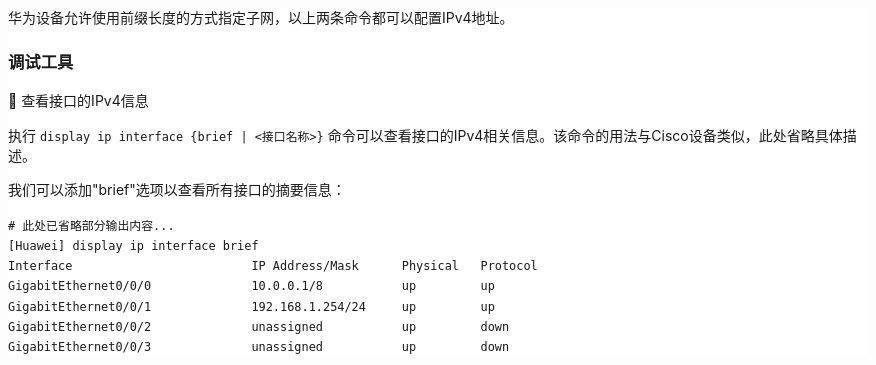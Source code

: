 华为设备允许使用前缀长度的方式指定子网，以上两条命令都可以配置IPv4地址。

### 调试工具
🔶 查看接口的IPv4信息

执行 `display ip interface {brief | <接口名称>}` 命令可以查看接口的IPv4相关信息。该命令的用法与Cisco设备类似，此处省略具体描述。

我们可以添加"brief"选项以查看所有接口的摘要信息：

```text
# 此处已省略部分输出内容...
[Huawei] display ip interface brief
Interface                         IP Address/Mask      Physical   Protocol
GigabitEthernet0/0/0              10.0.0.1/8           up         up  
GigabitEthernet0/0/1              192.168.1.254/24     up         up  
GigabitEthernet0/0/2              unassigned           up         down
GigabitEthernet0/0/3              unassigned           up         down
```
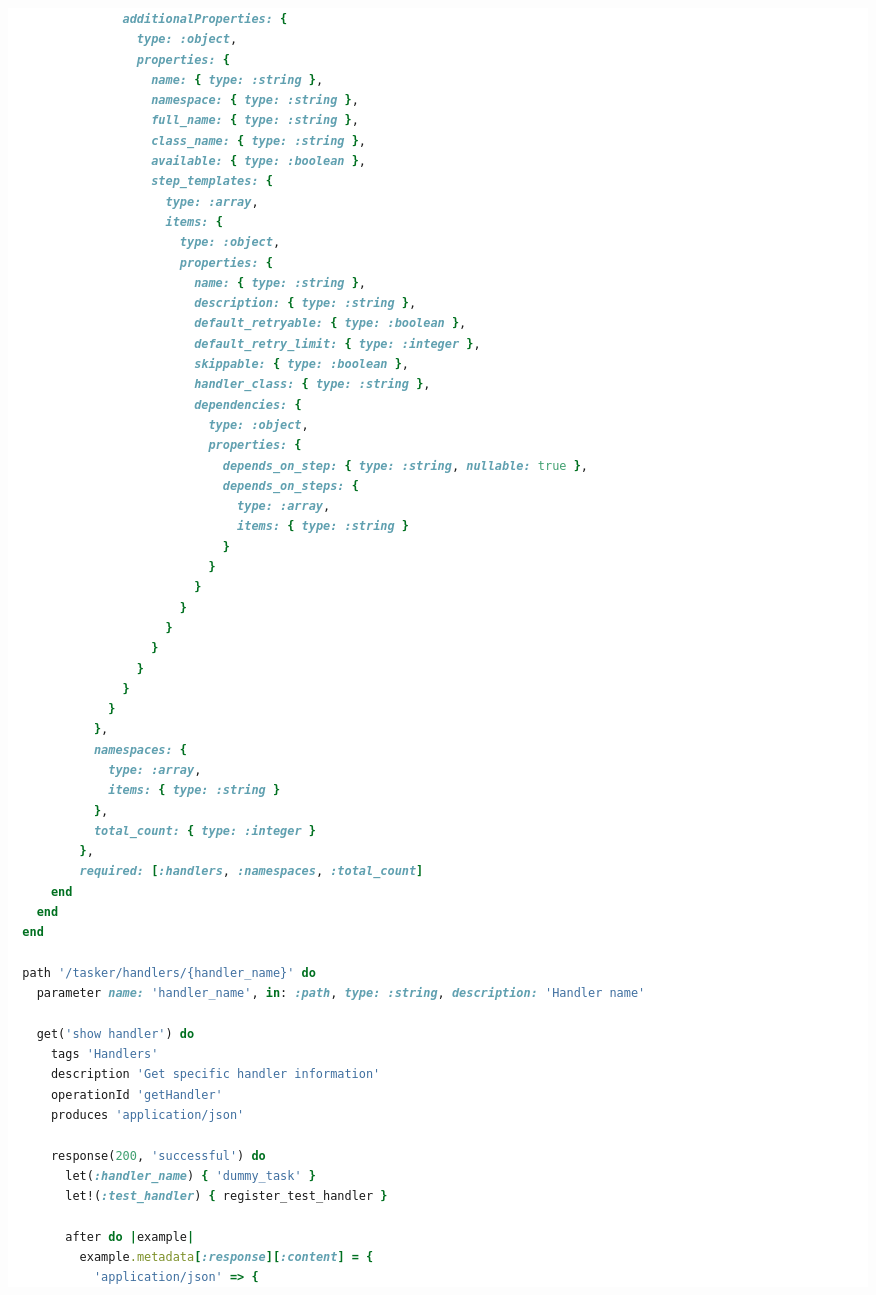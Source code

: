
 ```ruby
                additionalProperties: {
                  type: :object,
                  properties: {
                    name: { type: :string },
                    namespace: { type: :string },
                    full_name: { type: :string },
                    class_name: { type: :string },
                    available: { type: :boolean },
                    step_templates: {
                      type: :array,
                      items: {
                        type: :object,
                        properties: {
                          name: { type: :string },
                          description: { type: :string },
                          default_retryable: { type: :boolean },
                          default_retry_limit: { type: :integer },
                          skippable: { type: :boolean },
                          handler_class: { type: :string },
                          dependencies: {
                            type: :object,
                            properties: {
                              depends_on_step: { type: :string, nullable: true },
                              depends_on_steps: {
                                type: :array,
                                items: { type: :string }
                              }
                            }
                          }
                        }
                      }
                    }
                  }
                }
              }
            },
            namespaces: {
              type: :array,
              items: { type: :string }
            },
            total_count: { type: :integer }
          },
          required: [:handlers, :namespaces, :total_count]
      end
    end
  end

  path '/tasker/handlers/{handler_name}' do
    parameter name: 'handler_name', in: :path, type: :string, description: 'Handler name'

    get('show handler') do
      tags 'Handlers'
      description 'Get specific handler information'
      operationId 'getHandler'
      produces 'application/json'

      response(200, 'successful') do
        let(:handler_name) { 'dummy_task' }
        let!(:test_handler) { register_test_handler }

        after do |example|
          example.metadata[:response][:content] = {
            'application/json' => {
```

..............................

Copy here each line of the preceding records with "application" in it.

      produces 'application/json'
            'application/json' => {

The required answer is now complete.